BEGIN Supplied information

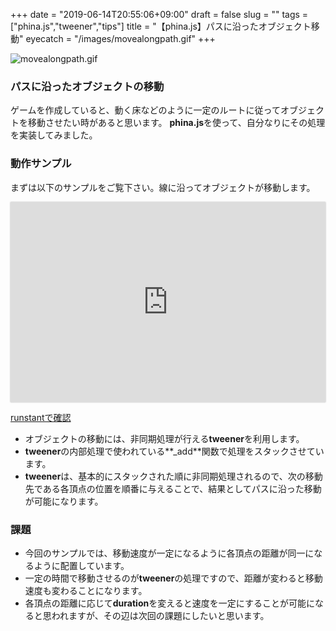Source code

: +++
date = "2019-06-14T20:55:06+09:00"
draft = false
slug = ""
tags = ["phina.js","tweener","tips"]
title = "【phina.js】パスに沿ったオブジェクト移動"
eyecatch = "/images/movealongpath.gif"
+++

![movealongpath.gif](/images/movealongpath.gif)

### パスに沿ったオブジェクトの移動
ゲームを作成していると、動く床などのように一定のルートに従ってオブジェクトを移動させたい時があると思います。 **phina.js**を使って、自分なりにその処理を実装してみました。

### 動作サンプル
まずは以下のサンプルをご覧下さい。線に沿ってオブジェクトが移動します。

<div class='runstant'><iframe src='https://runstant.com/alkn203/projects/10bfc984/full' width='100%' height='320px' style='border:0px;box-shadow:0px 0px 2px 0px #aaa'></iframe></div>

[runstantで確認](https://runstant.com/alkn203/projects/10bfc984)

- オブジェクトの移動には、非同期処理が行える**tweener**を利用します。
- **tweener**の内部処理で使われている**_add**関数で処理をスタックさせています。
- **tweener**は、基本的にスタックされた順に非同期処理されるので、次の移動先である各頂点の位置を順番に与えることで、結果としてパスに沿った移動が可能になります。

### 課題
- 今回のサンプルでは、移動速度が一定になるように各頂点の距離が同一になるように配置しています。
- 一定の時間で移動させるのが**tweener**の処理ですので、距離が変わると移動速度も変わることになります。
- 各頂点の距離に応じて**duration**を変えると速度を一定にすることが可能になると思われますが、その辺は次回の課題にしたいと思います。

END Supplied information

_Directions for this task_:
Reproduce exactly the stretch of lines that starts at the one containing "まずは以下のサンプルをご覧下さい。線に沿ってオブジェクトが移動します。" and ends with the final line of the data, including both ends and nothing more.

_Response for this exercise_:
まずは以下のサンプルをご覧下さい。線に沿ってオブジェクトが移動します。

<div class='runstant'><iframe src='https://runstant.com/alkn203/projects/10bfc984/full' width='100%' height='320px' style='border:0px;box-shadow:0px 0px 2px 0px #aaa'></iframe></div>

[runstantで確認](https://runstant.com/alkn203/projects/10bfc984)

- オブジェクトの移動には、非同期処理が行える**tweener**を利用します。
- **tweener**の内部処理で使われている**_add**関数で処理をスタックさせています。
- **tweener**は、基本的にスタックされた順に非同期処理されるので、次の移動先である各頂点の位置を順番に与えることで、結果としてパスに沿った移動が可能になります。

### 課題
- 今回のサンプルでは、移動速度が一定になるように各頂点の距離が同一になるように配置しています。
- 一定の時間で移動させるのが**tweener**の処理ですので、距離が変わると移動速度も変わることになります。
- 各頂点の距離に応じて**duration**を変えると速度を一定にすることが可能になると思われますが、その辺は次回の課題にしたいと思います。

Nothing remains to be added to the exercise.